2. Generating the benchmarks used (Fig. 4, right)

The Basic and Random benchmarks are generated automatically, and we provide a binary to do so. To generate these, run

cargo run --release --bin example_gen

which should take 1-2 minutes to complete, and generates the examples in examples/generated and examples/random. Note that this runs with a fixed set of 10 different random seeds, to ensure reproducibility. For completeness sake, it is also possible to edit the random seeds in the main() function at the bottom of src/bin/example_gen.rs; if you were to do this, this would change only the benchmarks generated in examples/random.

A note on "trivial" benchmarks:

In the table in Figure 4, on the right, it is not yet possible at this stage to reproduce the "Qty" column. This is because this column reports the number of benchmarks after filtering for trivially small examples. By this we mean any example for which all algorithms take less than 10 milliseconds to complete, as described on Page 15, third-to-last paragraph:

From both the Q2 and Q3 benchmarks, we filter out any benchmark which takes under 10 milliseconds for all of the algorithms to solve (including Naive), and we use a 60 second timeout.

The only rows for which we report the total number of examples prior to filtering is the Regex examples, as these are not our benchmarks created for this paper, so we wanted to contextualize any modifications to the original number. For benchmarks that were created for this paper, we excluded the trivial examples entirely as they should not be considered valid benchmarks for performance comparison. Also note that examples/handwritten are also trivial, so are only used for unit tests and are not used for the evaluation (the "Handwritten" row of the table refers to handwritten regex examples in examples/regex).

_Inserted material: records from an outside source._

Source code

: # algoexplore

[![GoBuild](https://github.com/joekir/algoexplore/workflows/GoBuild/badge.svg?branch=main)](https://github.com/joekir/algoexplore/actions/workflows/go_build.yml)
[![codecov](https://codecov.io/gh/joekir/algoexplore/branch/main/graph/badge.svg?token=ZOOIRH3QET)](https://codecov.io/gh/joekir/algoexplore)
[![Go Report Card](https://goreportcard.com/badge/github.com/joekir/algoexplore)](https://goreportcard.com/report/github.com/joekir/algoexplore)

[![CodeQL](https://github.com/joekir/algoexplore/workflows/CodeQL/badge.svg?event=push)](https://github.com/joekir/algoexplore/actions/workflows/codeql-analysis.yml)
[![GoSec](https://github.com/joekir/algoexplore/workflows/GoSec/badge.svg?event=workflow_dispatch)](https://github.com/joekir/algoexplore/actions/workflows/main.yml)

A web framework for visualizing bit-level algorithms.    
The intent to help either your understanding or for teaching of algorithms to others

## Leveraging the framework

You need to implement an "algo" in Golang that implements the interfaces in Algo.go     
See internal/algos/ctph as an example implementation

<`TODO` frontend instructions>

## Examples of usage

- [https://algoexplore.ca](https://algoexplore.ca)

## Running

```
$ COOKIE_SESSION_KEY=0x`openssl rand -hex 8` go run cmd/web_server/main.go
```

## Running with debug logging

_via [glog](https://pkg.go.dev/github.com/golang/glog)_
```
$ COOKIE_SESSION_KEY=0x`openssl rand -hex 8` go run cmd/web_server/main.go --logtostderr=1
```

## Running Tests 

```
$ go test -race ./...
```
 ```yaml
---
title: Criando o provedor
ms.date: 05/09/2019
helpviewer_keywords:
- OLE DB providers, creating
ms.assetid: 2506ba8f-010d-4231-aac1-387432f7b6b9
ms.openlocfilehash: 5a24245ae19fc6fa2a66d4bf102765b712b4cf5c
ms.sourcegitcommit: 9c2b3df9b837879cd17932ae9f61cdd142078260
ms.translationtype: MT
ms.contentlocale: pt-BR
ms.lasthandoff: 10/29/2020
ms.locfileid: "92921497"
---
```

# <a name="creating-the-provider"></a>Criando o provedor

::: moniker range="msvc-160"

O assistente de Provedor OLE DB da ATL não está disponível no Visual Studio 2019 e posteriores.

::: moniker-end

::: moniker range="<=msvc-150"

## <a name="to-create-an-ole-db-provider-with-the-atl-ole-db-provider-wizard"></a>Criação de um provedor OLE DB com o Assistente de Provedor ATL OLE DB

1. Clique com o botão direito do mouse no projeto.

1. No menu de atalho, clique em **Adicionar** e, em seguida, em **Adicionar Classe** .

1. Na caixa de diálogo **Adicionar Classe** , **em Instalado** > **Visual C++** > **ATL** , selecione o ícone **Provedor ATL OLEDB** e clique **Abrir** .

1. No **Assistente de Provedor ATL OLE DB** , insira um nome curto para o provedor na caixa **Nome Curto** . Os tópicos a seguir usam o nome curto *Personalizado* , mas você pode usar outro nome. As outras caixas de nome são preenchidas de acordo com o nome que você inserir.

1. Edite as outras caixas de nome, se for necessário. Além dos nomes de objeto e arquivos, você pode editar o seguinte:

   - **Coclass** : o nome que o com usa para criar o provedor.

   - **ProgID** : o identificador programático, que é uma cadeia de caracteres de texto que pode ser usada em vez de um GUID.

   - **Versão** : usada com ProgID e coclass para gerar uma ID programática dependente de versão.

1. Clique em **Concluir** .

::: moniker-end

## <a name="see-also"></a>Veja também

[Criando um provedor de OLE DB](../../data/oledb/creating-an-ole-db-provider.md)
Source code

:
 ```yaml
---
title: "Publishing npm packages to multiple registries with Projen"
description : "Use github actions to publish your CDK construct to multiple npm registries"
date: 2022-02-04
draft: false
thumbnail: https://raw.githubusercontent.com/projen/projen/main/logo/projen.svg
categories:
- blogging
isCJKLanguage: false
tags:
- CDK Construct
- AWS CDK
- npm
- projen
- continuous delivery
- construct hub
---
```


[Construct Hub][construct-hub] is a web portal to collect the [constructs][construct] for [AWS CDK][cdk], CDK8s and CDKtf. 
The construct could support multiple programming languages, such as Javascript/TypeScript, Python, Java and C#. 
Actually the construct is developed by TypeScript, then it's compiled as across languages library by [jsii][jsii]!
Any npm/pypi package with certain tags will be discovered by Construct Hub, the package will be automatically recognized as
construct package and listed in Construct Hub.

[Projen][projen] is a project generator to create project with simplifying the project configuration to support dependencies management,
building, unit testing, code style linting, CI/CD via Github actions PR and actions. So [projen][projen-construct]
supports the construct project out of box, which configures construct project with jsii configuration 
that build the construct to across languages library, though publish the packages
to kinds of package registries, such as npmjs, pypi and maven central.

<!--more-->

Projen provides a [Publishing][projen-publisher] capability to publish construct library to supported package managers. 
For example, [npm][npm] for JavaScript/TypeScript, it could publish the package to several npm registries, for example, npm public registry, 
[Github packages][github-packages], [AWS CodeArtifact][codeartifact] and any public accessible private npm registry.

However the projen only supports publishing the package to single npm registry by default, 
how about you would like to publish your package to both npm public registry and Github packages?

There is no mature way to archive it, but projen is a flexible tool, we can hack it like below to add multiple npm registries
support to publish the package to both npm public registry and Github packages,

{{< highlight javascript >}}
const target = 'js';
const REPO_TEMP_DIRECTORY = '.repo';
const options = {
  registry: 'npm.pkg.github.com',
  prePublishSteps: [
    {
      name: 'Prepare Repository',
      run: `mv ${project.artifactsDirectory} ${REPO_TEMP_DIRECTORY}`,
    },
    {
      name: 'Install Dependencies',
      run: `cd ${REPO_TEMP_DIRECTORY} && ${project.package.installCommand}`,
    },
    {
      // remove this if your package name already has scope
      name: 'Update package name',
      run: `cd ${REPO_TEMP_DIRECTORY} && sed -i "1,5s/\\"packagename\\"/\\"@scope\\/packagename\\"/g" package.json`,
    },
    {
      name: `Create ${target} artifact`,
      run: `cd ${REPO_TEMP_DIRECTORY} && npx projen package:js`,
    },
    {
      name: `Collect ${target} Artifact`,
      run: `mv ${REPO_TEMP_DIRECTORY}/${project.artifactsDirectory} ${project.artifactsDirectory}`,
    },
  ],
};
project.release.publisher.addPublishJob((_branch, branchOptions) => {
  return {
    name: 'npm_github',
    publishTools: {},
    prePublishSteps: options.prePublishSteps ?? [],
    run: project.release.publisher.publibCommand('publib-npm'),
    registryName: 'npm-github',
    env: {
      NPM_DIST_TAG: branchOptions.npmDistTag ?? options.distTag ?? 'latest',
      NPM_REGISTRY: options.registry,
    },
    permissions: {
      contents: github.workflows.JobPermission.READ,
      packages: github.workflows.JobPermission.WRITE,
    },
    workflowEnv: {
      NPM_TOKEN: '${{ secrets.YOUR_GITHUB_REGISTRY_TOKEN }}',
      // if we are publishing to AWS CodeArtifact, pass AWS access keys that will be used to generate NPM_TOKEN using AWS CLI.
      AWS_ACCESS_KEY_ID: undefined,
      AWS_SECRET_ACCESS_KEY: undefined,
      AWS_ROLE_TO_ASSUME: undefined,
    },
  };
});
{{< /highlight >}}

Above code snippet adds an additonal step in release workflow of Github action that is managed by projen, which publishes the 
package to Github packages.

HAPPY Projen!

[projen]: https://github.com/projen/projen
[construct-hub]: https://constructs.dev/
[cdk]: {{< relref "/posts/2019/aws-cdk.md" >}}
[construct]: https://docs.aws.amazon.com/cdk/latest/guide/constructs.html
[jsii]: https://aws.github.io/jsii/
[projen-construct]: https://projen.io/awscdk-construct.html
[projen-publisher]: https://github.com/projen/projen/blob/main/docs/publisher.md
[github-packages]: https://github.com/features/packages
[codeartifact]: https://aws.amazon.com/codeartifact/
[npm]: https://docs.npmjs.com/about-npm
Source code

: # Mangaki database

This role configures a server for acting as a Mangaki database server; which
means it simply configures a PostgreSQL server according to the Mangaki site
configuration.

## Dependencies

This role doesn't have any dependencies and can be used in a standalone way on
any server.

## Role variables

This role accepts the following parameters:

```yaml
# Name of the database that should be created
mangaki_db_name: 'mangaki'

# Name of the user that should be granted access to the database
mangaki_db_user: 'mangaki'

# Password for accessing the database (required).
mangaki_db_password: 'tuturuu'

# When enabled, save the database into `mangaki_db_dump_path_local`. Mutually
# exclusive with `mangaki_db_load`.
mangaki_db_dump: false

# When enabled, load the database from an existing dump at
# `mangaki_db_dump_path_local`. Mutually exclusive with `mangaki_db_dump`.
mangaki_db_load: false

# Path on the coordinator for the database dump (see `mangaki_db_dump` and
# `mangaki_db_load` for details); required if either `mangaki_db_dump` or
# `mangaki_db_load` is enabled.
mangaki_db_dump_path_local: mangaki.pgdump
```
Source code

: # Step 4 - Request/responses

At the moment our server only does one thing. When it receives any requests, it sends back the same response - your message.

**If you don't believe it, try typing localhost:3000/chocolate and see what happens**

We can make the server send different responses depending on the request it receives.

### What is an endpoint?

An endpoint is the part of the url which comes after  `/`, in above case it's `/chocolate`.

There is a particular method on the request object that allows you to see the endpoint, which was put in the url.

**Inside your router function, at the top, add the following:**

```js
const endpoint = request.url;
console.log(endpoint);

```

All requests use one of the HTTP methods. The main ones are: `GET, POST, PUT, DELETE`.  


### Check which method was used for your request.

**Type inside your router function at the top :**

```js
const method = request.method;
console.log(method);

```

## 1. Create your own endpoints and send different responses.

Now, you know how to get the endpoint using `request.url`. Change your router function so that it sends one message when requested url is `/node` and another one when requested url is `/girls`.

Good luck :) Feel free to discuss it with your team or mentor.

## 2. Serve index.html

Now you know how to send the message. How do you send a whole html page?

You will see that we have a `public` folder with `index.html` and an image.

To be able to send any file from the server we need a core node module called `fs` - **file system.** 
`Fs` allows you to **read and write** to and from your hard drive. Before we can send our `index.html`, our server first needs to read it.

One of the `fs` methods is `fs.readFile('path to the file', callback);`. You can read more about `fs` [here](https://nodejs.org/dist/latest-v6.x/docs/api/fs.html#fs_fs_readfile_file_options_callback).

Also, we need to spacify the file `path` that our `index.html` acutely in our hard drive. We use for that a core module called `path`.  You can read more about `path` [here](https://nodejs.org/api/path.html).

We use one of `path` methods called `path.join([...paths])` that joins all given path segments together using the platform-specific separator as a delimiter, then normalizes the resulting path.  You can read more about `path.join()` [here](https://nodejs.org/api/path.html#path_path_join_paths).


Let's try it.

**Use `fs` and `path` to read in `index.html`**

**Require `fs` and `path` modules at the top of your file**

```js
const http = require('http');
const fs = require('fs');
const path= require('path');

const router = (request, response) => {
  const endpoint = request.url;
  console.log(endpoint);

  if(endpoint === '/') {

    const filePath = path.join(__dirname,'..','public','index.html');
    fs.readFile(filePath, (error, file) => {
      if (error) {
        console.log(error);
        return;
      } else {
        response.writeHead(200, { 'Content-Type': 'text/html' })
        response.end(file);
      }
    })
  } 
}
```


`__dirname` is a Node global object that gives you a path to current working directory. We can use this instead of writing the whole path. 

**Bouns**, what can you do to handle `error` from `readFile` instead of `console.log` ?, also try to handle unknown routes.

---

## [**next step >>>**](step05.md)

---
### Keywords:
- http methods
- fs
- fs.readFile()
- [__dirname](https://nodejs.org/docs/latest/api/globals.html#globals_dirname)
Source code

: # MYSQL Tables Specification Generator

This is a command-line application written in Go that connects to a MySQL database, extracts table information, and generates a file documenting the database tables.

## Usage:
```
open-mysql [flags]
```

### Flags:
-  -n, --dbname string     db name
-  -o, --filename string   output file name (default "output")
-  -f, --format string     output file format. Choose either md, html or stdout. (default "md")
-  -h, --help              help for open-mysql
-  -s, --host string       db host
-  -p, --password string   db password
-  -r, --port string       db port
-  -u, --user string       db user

Suggested sanity checks on the benchmarks

Since the Qty column is not yet reproducible, instead, at this stage, we suggest verifying that some smallest examples will be excluded. For example, running

cargo run --release --bin run_compare -- examples/generated/line_3

you should verify that all five algorithms take 0s on this example. For this reason, the example line_3 (and others like it) was filtered out of the final results, and not reported in the table. Here is a complete list of excluded generated benchmarks; if you like, you can substitute any of these above to verify they take under 10 milliseconds for all algorithms:

examples/generated/line_3
examples/generated/line_100
examples/generated/unkrevcompleteacyclic_3
examples/generated/revcompleteacyclic_3
examples/generated/unkcompleteacyclic_10
examples/generated/unkline_3
examples/generated/complete_10
examples/generated/unkloop_30
examples/generated/reverseunkloop_10
examples/generated/unkline_100
examples/generated/loop_10
examples/generated/bipartite_10_10
examples/generated/unkbipartite_10_10
examples/generated/reverseline_3
examples/generated/unkbipartite_3_10
examples/generated/unkbipartite_3_3
examples/generated/bipartite_100_10
examples/generated/reverseunkline_100
examples/generated/reverseloop_30
examples/generated/reverseline_100
examples/generated/unkrevcompleteacyclic_10
examples/generated/line_10
examples/generated/unkbipartite_10_100
examples/generated/completeacyclic_10
examples/generated/unkbipartite_30_30
examples/generated/reverseunkloop_3
examples/generated/unkline_30
examples/generated/revcompleteacyclic_10
examples/generated/reverseunkline_10
examples/generated/bipartite_30_30
examples/generated/reverseline_30
examples/generated/unkbipartite_10_3
examples/generated/bipartite_3_3
examples/generated/unkcomplete_10
examples/generated/bipartite_10_100
examples/generated/reverseloop_10
examples/generated/unkloop_100
examples/generated/unkbipartite_10_30
examples/generated/bipartite_3_10
examples/generated/loop_100
examples/generated/unkcomplete_3
examples/generated/reverseloop_100
examples/generated/completeacyclic_3
examples/generated/loop_30
examples/generated/reverseunkloop_100
examples/generated/bipartite_10_30
examples/generated/reverseunkline_3
examples/generated/unkcompleteacyclic_30
examples/generated/complete_30
examples/generated/unkloop_10
examples/generated/complete_3
examples/generated/reverseunkloop_30
examples/generated/reverseloop_3
examples/generated/unkcomplete_30
examples/generated/bipartite_10_3
examples/generated/bipartite_30_10
examples/generated/unkcompleteacyclic_3
examples/generated/reverseline_10
examples/generated/completeacyclic_30
examples/generated/unkbipartite_30_10
examples/generated/loop_3
examples/generated/unkbipartite_100_10
examples/generated/unkline_10
examples/generated/revcompleteacyclic_30
examples/generated/unkloop_3
examples/generated/reverseunkline_30
examples/generated/unkrevcompleteacyclic_30
examples/generated/line_30

Additionally, you can check that the examples folder contains all of the benchmarks described on Page 15, prior to filtering, as follows:

  • running ls examples/generated, you should see files for line graphs (line), cycle graphs (loop), complete graphs (complete), bipartite graphs (bipartite), in multiples of 3 and 10 (as described in the file name) up to size 100000.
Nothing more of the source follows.